#### MATERIAL FOR THIS TASK:
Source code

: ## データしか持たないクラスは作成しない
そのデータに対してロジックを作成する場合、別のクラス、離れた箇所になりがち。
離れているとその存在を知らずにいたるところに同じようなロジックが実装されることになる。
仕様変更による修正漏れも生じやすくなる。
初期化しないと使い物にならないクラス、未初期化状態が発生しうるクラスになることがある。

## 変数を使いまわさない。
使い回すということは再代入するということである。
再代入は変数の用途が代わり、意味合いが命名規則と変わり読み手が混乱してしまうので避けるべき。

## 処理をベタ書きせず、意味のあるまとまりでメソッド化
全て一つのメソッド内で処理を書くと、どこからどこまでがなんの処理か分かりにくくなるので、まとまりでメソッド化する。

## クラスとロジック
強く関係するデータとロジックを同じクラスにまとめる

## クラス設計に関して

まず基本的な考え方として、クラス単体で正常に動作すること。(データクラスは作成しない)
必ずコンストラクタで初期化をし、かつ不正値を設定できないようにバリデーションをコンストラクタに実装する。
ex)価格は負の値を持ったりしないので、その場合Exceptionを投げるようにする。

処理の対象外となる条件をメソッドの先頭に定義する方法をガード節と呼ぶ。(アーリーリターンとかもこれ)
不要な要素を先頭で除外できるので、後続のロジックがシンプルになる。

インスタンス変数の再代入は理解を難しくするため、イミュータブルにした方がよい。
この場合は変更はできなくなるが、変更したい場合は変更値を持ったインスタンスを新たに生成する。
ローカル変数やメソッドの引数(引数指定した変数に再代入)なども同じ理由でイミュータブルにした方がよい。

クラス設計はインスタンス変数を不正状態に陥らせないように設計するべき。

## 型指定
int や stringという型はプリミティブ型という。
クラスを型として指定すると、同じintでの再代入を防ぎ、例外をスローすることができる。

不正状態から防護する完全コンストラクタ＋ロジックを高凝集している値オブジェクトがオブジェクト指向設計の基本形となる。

#### DESCRIPTION OF THE TASK:
Down to the last line, give the records again exactly.

#### RESPONSE BELOW:
Source code

: ## データしか持たないクラスは作成しない
そのデータに対してロジックを作成する場合、別のクラス、離れた箇所になりがち。
離れているとその存在を知らずにいたるところに同じようなロジックが実装されることになる。
仕様変更による修正漏れも生じやすくなる。
初期化しないと使い物にならないクラス、未初期化状態が発生しうるクラスになることがある。

## 変数を使いまわさない。
使い回すということは再代入するということである。
再代入は変数の用途が代わり、意味合いが命名規則と変わり読み手が混乱してしまうので避けるべき。

## 処理をベタ書きせず、意味のあるまとまりでメソッド化
全て一つのメソッド内で処理を書くと、どこからどこまでがなんの処理か分かりにくくなるので、まとまりでメソッド化する。

## クラスとロジック
強く関係するデータとロジックを同じクラスにまとめる

## クラス設計に関して

まず基本的な考え方として、クラス単体で正常に動作すること。(データクラスは作成しない)
必ずコンストラクタで初期化をし、かつ不正値を設定できないようにバリデーションをコンストラクタに実装する。
ex)価格は負の値を持ったりしないので、その場合Exceptionを投げるようにする。

処理の対象外となる条件をメソッドの先頭に定義する方法をガード節と呼ぶ。(アーリーリターンとかもこれ)
不要な要素を先頭で除外できるので、後続のロジックがシンプルになる。

インスタンス変数の再代入は理解を難しくするため、イミュータブルにした方がよい。
この場合は変更はできなくなるが、変更したい場合は変更値を持ったインスタンスを新たに生成する。
ローカル変数やメソッドの引数(引数指定した変数に再代入)なども同じ理由でイミュータブルにした方がよい。

クラス設計はインスタンス変数を不正状態に陥らせないように設計するべき。

## 型指定
int や stringという型はプリミティブ型という。
クラスを型として指定すると、同じintでの再代入を防ぎ、例外をスローすることができる。

不正状態から防護する完全コンストラクタ＋ロジックを高凝集している値オブジェクトがオブジェクト指向設計の基本形となる。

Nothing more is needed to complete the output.